Collingwood: I do. Very poorly. And where I live [Northampton, Mass.], the winters are so incredibly unbearable that I feel like when the weather’s nice, there’s an imperative to get out and enjoy it. And there’s a really beautiful course about two miles from my house, and it’s cheap—I don’t go to the expensive courses. I would never go anywhere where I couldn’t hit the ball and feel like I had to hit it straight, because most of them go into the woods. And it’s a good way to get exercise. As you get older, you can’t really jog 10 miles a day, or at least I can’t.
Paste: The last time we talked, you had been battling seasonal affective disorder, as well as a sleep disorder.
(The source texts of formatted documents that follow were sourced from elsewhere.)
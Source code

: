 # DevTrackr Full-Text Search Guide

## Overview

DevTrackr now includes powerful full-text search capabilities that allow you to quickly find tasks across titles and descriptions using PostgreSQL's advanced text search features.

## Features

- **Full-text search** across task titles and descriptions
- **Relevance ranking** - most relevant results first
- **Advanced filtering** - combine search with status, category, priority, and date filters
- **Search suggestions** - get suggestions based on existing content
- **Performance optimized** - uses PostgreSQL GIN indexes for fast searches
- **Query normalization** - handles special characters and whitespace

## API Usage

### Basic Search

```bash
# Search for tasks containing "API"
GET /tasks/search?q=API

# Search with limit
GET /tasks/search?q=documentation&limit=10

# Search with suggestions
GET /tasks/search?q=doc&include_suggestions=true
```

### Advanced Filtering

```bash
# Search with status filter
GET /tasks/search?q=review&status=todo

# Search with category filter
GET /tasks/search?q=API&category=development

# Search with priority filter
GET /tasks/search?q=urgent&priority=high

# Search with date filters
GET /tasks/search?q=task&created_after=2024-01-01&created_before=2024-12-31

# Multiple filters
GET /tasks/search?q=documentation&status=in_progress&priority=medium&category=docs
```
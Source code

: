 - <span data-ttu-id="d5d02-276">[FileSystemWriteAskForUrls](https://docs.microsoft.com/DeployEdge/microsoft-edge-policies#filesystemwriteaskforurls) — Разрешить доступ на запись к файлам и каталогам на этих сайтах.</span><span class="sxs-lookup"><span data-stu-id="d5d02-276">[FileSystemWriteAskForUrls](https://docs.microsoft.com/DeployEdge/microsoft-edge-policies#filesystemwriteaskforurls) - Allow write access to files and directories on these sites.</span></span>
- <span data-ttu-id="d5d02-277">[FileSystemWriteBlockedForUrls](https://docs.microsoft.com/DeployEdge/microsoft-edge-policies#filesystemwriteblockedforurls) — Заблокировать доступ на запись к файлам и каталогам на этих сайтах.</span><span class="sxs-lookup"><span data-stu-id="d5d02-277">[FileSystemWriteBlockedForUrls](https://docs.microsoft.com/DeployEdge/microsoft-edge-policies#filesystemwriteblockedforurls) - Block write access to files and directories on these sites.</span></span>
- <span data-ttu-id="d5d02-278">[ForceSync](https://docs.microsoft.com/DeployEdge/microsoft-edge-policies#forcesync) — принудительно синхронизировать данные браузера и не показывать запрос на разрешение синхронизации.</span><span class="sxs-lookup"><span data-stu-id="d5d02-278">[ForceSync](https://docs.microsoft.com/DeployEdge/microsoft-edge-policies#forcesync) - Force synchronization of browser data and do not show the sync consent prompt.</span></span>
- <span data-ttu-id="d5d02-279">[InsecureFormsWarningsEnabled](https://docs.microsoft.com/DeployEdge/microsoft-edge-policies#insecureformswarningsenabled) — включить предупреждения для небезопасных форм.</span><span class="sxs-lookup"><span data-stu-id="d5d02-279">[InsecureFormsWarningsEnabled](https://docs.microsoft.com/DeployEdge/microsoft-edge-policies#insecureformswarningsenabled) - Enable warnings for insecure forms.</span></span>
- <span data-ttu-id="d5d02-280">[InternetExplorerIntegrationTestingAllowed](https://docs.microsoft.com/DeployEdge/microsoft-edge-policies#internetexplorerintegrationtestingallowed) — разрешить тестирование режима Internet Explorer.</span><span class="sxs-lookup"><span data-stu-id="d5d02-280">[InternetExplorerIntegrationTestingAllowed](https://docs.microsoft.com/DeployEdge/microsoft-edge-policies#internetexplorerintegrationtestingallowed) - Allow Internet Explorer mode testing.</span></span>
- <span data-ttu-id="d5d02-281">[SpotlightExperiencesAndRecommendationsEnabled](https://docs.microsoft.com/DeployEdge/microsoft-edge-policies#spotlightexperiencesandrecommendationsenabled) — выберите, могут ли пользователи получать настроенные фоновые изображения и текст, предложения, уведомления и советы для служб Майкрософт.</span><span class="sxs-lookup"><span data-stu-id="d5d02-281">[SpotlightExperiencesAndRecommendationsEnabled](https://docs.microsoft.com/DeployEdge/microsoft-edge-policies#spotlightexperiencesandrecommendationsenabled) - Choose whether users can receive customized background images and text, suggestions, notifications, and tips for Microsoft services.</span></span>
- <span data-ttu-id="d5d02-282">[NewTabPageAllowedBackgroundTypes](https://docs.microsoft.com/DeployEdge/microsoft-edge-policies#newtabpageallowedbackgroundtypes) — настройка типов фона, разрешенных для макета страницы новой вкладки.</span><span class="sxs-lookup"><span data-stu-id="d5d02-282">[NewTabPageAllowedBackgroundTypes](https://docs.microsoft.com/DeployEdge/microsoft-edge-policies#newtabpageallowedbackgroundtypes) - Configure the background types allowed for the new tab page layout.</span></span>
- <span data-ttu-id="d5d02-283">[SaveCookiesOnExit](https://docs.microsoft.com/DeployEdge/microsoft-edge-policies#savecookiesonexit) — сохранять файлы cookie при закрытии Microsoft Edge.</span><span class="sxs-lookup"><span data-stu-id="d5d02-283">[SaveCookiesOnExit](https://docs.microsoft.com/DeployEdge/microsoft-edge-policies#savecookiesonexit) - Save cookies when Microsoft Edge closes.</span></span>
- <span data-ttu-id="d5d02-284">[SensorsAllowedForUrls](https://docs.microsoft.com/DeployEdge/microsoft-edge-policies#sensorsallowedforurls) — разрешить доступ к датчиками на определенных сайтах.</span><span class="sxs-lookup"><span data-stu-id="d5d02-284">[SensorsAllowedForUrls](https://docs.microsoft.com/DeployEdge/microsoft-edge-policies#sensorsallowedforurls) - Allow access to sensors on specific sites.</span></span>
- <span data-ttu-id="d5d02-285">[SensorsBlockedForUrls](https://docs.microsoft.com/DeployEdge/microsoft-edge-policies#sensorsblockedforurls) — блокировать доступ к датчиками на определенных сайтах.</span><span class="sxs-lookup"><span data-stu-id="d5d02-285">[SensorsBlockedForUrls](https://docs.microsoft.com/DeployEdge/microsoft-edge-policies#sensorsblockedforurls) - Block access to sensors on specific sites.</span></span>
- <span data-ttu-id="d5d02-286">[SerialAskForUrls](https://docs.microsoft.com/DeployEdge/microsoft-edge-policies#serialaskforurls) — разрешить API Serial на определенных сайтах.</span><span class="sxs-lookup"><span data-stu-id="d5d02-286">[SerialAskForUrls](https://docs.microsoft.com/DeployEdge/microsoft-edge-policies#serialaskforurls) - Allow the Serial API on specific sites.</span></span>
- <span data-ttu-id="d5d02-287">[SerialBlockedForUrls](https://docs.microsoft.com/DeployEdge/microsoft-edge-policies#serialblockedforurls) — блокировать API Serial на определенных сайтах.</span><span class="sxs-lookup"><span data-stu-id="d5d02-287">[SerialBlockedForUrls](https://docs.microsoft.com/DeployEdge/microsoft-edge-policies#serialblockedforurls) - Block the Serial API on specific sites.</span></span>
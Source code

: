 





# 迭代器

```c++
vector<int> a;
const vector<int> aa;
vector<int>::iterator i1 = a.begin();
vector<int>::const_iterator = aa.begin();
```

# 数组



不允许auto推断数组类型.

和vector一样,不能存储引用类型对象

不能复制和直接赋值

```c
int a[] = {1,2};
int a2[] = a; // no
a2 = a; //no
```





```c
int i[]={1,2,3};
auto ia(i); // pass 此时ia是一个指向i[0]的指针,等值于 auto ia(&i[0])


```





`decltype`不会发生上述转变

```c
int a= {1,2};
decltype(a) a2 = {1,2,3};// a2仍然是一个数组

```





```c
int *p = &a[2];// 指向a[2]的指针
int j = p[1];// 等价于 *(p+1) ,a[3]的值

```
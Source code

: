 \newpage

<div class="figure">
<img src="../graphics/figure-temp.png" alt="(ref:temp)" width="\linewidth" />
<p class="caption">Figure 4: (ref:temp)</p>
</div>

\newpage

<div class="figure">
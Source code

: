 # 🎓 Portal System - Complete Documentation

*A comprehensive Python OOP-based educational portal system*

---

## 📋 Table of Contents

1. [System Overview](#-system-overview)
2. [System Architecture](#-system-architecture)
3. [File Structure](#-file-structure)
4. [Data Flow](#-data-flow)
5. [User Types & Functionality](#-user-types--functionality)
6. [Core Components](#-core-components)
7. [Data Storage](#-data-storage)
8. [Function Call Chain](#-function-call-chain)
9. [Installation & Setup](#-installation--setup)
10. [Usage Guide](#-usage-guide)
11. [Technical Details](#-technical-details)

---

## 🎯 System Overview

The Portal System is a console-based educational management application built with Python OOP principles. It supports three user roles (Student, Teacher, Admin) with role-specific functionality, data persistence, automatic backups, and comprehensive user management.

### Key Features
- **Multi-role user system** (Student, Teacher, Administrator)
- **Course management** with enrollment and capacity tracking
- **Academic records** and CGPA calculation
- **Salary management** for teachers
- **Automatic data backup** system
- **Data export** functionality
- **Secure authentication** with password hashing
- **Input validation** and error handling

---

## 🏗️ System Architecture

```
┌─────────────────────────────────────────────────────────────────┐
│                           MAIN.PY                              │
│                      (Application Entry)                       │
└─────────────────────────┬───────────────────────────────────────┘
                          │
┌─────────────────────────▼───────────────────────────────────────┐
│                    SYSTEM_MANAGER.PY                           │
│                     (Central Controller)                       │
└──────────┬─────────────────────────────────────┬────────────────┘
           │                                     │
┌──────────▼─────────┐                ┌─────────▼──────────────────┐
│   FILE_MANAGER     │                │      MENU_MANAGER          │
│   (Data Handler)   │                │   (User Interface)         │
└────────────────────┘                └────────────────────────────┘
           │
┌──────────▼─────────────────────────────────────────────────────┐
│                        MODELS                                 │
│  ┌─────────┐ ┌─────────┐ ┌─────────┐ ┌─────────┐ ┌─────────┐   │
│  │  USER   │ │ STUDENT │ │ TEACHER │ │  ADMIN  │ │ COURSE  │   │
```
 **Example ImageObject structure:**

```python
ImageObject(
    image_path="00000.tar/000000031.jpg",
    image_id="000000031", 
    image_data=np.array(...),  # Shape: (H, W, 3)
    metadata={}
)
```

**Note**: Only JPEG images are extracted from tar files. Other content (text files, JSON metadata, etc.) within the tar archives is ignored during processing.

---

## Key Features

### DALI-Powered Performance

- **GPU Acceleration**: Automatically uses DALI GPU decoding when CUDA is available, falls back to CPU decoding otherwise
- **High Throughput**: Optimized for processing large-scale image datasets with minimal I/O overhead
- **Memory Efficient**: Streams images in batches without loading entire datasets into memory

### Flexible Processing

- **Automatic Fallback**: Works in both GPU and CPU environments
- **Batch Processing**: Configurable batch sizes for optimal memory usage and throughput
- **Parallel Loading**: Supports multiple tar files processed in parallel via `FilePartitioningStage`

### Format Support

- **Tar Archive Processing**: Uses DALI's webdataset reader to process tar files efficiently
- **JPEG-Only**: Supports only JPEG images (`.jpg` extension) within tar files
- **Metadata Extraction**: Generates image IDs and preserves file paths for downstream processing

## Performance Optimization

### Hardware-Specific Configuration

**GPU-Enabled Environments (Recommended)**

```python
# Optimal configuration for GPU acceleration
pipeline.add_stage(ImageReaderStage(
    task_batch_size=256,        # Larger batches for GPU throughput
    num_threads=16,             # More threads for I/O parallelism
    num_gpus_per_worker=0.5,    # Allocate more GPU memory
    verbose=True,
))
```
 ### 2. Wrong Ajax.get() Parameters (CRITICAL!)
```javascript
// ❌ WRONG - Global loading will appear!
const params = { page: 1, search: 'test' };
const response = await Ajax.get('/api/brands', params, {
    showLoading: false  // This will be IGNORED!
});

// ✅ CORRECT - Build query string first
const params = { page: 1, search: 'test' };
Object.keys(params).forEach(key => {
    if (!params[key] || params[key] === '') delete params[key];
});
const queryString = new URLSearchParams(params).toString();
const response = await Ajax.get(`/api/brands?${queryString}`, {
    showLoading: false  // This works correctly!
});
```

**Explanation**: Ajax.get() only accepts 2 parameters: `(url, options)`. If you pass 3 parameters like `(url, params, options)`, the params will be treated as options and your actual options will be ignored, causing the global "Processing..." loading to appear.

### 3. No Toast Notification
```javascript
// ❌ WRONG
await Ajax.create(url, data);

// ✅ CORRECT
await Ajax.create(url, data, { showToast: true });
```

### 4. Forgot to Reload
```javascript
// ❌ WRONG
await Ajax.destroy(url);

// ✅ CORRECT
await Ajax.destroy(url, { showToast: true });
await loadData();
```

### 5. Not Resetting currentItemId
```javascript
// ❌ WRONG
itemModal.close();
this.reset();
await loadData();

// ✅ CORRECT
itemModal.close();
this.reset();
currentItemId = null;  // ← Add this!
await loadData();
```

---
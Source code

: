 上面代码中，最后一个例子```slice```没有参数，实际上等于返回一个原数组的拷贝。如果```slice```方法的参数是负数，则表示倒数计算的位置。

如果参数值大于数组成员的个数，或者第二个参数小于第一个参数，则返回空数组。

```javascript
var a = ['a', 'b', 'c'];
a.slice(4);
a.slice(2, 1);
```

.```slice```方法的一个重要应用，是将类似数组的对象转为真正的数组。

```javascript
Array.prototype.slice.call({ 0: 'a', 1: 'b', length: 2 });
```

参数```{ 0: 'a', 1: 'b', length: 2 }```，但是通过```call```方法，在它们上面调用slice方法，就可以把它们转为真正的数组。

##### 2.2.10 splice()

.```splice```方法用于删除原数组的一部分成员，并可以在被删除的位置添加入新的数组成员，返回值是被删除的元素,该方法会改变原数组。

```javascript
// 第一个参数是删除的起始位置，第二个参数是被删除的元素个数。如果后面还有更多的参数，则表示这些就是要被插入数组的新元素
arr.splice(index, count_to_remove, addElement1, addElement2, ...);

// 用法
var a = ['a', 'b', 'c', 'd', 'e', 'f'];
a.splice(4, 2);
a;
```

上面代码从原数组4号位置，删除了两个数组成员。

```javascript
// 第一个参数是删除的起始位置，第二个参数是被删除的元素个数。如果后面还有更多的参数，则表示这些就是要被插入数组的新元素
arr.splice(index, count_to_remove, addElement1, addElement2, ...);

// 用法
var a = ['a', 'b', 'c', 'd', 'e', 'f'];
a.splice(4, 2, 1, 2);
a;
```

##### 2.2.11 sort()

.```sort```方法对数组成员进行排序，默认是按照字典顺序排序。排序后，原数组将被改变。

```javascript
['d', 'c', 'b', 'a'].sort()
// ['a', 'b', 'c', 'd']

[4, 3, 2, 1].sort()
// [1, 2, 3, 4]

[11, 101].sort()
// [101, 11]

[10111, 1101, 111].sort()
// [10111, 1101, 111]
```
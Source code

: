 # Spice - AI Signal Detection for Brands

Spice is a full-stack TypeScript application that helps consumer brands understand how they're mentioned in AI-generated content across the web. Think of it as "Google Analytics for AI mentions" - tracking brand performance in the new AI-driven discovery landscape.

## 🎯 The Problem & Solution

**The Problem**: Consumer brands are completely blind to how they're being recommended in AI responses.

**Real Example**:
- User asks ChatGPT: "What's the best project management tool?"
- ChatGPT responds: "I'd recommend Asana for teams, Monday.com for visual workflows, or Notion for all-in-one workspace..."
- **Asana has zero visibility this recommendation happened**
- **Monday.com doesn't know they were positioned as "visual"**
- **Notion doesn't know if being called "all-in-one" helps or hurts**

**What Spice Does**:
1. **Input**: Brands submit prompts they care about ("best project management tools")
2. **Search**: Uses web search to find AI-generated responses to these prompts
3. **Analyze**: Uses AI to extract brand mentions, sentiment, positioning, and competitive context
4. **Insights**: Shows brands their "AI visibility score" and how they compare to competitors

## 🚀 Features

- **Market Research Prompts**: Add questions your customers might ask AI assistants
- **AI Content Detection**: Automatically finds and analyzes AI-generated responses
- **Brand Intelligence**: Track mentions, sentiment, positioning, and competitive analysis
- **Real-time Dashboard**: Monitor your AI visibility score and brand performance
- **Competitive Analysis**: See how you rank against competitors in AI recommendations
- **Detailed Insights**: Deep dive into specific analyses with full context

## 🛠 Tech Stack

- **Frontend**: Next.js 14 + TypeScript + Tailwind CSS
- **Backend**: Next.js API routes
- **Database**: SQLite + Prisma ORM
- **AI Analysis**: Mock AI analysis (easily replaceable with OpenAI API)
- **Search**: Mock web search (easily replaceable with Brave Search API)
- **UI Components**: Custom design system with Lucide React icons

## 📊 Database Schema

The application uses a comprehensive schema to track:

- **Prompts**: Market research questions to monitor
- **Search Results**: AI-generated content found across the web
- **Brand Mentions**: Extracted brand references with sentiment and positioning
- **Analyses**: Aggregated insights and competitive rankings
Collingwood: Yeah. I used to take anti-depressants during the winter, and I slowly tapered off of those. Now I have these seasonal affective disorder lamps, and they simulate whatever frequency your brain is used to getting from the sun. So you’re basically tricking some lizard part of your brain into thinking that the sun is still out. But sleep is still an issue for me, so I take a lot of sleeping pills every night.
Paste: And you were having some psychotic episodes that first started on tour in Japan.
Collingwood: Yeah. Back then it wasn’t just pills for SAD. When I first got out of the hospital, which was at the end of 2006, I was also taking anti-psychotics for a year and a half. And I slowly tapered off of them, too. So I’m much better now.